Reclaiming the Enlightenment PDF Author: Stephen Eric Bronner
Publisher: Columbia University Press
ISBN: 0231126085
Category : Enlightenment
Languages : en
Pages : 201

Book Description
In 1947 Horkheimer and Adorno connected the Enlightenment with totalitarianism. Since when the Left has drifted into the language and imagery of the European Counter-Enlightenment, the movement against 1776 and 1789. Bronner sets out to reclaim the heritage of progressive politics.

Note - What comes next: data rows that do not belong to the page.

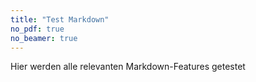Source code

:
 ```yaml
---
title: "Test Markdown"
no_pdf: true
no_beamer: true
---
```


Hier werden alle relevanten Markdown-Features getestet

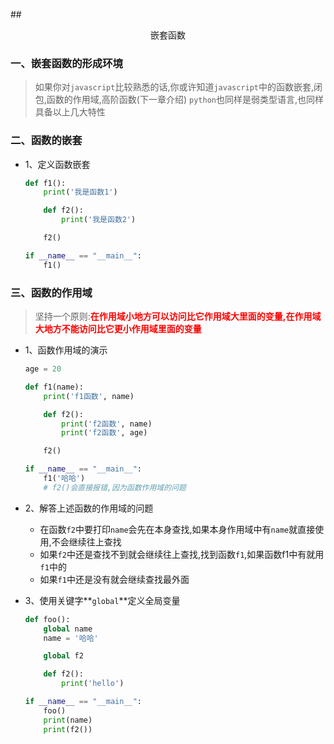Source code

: ##<center>嵌套函数</center>

### 一、嵌套函数的形成环境
>如果你对`javascript`比较熟悉的话,你或许知道`javascript`中的函数嵌套,闭包,函数的作用域,高阶函数(下一章介绍)
>`python`也同样是弱类型语言,也同样具备以上几大特性

### 二、函数的嵌套

* 1、定义函数嵌套

  ```py
  def f1():
      print('我是函数1')

      def f2():
          print('我是函数2')

      f2()

  if __name__ == "__main__":
      f1()
  ```

### 三、函数的作用域
> 坚持一个原则:**<font color="#f00">在作用域小地方可以访问比它作用域大里面的变量,在作用域大地方不能访问比它更小作用域里面的变量</font>**

* 1、函数作用域的演示

  ```py
  age = 20

  def f1(name):
      print('f1函数', name)

      def f2():
          print('f2函数', name)
          print('f2函数', age)

      f2()

  if __name__ == "__main__":
      f1('哈哈')
      # f2()会直接报错,因为函数作用域的问题
  ```

* 2、解答上述函数的作用域的问题
  * 在函数`f2`中要打印`name`会先在本身查找,如果本身作用域中有`name`就直接使用,不会继续往上查找
  * 如果`f2`中还是查找不到就会继续往上查找,找到函数`f1`,如果函数f1中有就用`f1`中的
  * 如果`f1`中还是没有就会继续查找最外面

* 3、使用关键字**`global`**定义全局变量

  ```py
  def foo():
      global name
      name = '哈哈'

      global f2

      def f2():
          print('hello')

  if __name__ == "__main__":
      foo()
      print(name)
      print(f2())
  ```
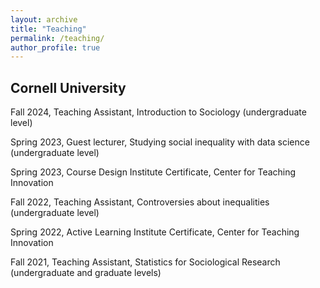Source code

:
 ```yaml
---
layout: archive
title: "Teaching"
permalink: /teaching/
author_profile: true
---
```


## Cornell University

Fall 2024, Teaching Assistant, Introduction to Sociology (undergraduate level)

Spring 2023, Guest lecturer, Studying social inequality with data science (undergraduate level)

Spring 2023, Course Design Institute Certificate, Center for Teaching Innovation

Fall 2022, Teaching Assistant, Controversies about inequalities (undergraduate level)

Spring 2022, Active Learning Institute Certificate, Center for Teaching Innovation

Fall 2021, Teaching Assistant, Statistics for Sociological Research (undergraduate and graduate levels)
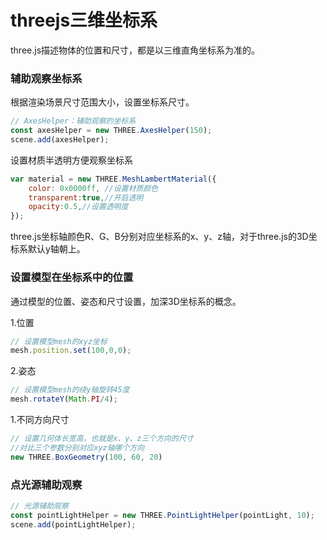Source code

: # threejs三维坐标系

three.js描述物体的位置和尺寸，都是以三维直角坐标系为准的。

### 辅助观察坐标系
根据渲染场景尺寸范围大小，设置坐标系尺寸。

```js
// AxesHelper：辅助观察的坐标系
const axesHelper = new THREE.AxesHelper(150);
scene.add(axesHelper);
```

设置材质半透明方便观察坐标系
```js
var material = new THREE.MeshLambertMaterial({
    color: 0x0000ff, //设置材质颜色
    transparent:true,//开启透明
    opacity:0.5,//设置透明度
});
```

three.js坐标轴颜色R、G、B分别对应坐标系的x、y、z轴，对于three.js的3D坐标系默认y轴朝上。

### 设置模型在坐标系中的位置

通过模型的位置、姿态和尺寸设置，加深3D坐标系的概念。

1.位置
```js
// 设置模型mesh的xyz坐标
mesh.position.set(100,0,0);
```
2.姿态
```js
// 设置模型mesh的绕y轴旋转45度
mesh.rotateY(Math.PI/4);
```
1.不同方向尺寸
```js
// 设置几何体长宽高，也就是x、y、z三个方向的尺寸
//对比三个参数分别对应xyz轴哪个方向
new THREE.BoxGeometry(100, 60, 20)
```

### 点光源辅助观察
```js
// 光源辅助观察
const pointLightHelper = new THREE.PointLightHelper(pointLight, 10);
scene.add(pointLightHelper);
```


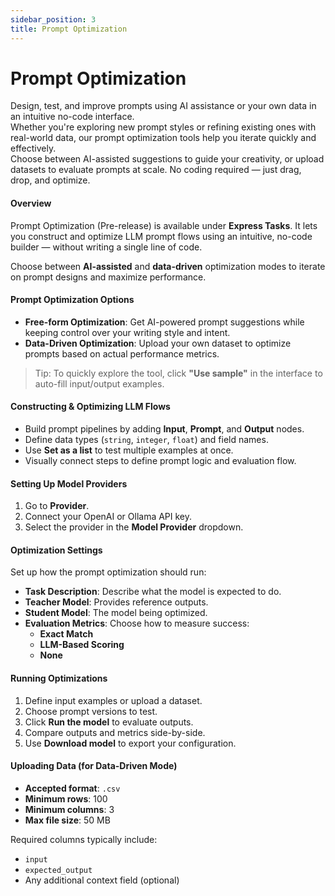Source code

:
 ```yaml
---
sidebar_position: 3
title: Prompt Optimization
---
```



# Prompt Optimization

Design, test, and improve prompts using AI assistance or your own data in an intuitive no-code interface.  
Whether you're exploring new prompt styles or refining existing ones with real-world data, our prompt optimization tools help you iterate quickly and effectively.  
Choose between AI-assisted suggestions to guide your creativity, or upload datasets to evaluate prompts at scale. No coding required — just drag, drop, and optimize.

#### Overview  
Prompt Optimization (Pre-release) is available under **Express Tasks**. It lets you construct and optimize LLM prompt flows using an intuitive, no-code builder — without writing a single line of code.

Choose between **AI-assisted** and **data-driven** optimization modes to iterate on prompt designs and maximize performance.

#### Prompt Optimization Options  
- **Free-form Optimization**: Get AI-powered prompt suggestions while keeping control over your writing style and intent.  
- **Data-Driven Optimization**: Upload your own dataset to optimize prompts based on actual performance metrics.

> Tip: To quickly explore the tool, click **"Use sample"** in the interface to auto-fill input/output examples.

#### Constructing & Optimizing LLM Flows  
- Build prompt pipelines by adding **Input**, **Prompt**, and **Output** nodes.  
- Define data types (`string`, `integer`, `float`) and field names.  
- Use **Set as a list** to test multiple examples at once.  
- Visually connect steps to define prompt logic and evaluation flow.  

#### Setting Up Model Providers  
1. Go to **Provider**.  
2. Connect your OpenAI or Ollama API key.  
3. Select the provider in the **Model Provider** dropdown.

#### Optimization Settings  
Set up how the prompt optimization should run:

- **Task Description**: Describe what the model is expected to do.  
- **Teacher Model**: Provides reference outputs.  
- **Student Model**: The model being optimized.  
- **Evaluation Metrics**: Choose how to measure success:
  - **Exact Match**
  - **LLM-Based Scoring**
  - **None**

#### Running Optimizations  
1. Define input examples or upload a dataset.  
2. Choose prompt versions to test.  
3. Click **Run the model** to evaluate outputs.  
4. Compare outputs and metrics side-by-side.  
5. Use **Download model** to export your configuration.

#### Uploading Data (for Data-Driven Mode)  
- **Accepted format**: `.csv`  
- **Minimum rows**: 100  
- **Minimum columns**: 3  
- **Max file size**: 50 MB  

Required columns typically include:  
- `input`  
- `expected_output`  
- Any additional context field (optional)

The Sensational Past: How the Enlightenment Changed the Way We Use Our Senses

The Sensational Past: How the Enlightenment Changed the Way We Use Our Senses PDF Author: Carolyn Purnell
Publisher: W. W. Norton & Company
ISBN: 0393249360
Category : History
Languages : en
Pages : 288

Book Description
Sight, smell, hearing, taste, and touch—as they were celebrated during the Enlightenment and as they are perceived today. Blindfolding children from birth? Playing a piano made of live cats? Using tobacco to cure drowning? Wearing “flea”-colored clothes? These actions may seem odd to us, but in the eighteenth century, they made perfect sense. As often as we use our senses, we rarely stop to think about their place in history. But perception is not dependent on the body alone. Carolyn Purnell persuasively shows that, while our bodies may not change dramatically, the way we think about the senses and put them to use has been rather different over the ages. Journeying through the past three hundred years, Purnell explores how people used their senses in ways that might shock us now. And perhaps more surprisingly, she shows how many of our own ways of life are a legacy of this earlier time. The Sensational Past focuses on the ways in which small, peculiar, and seemingly unimportant facts open up new ways of thinking about the past. You will explore the sensory worlds of the Enlightenment, learning how people in the past used their senses, understood their bodies, and experienced the rapidly shifting world around them. In this smart and witty work, Purnell reminds us of the value of daily life and the power of the smallest aspects of existence using culinary history, fashion, medicine, music, and many other aspects of Enlightenment life.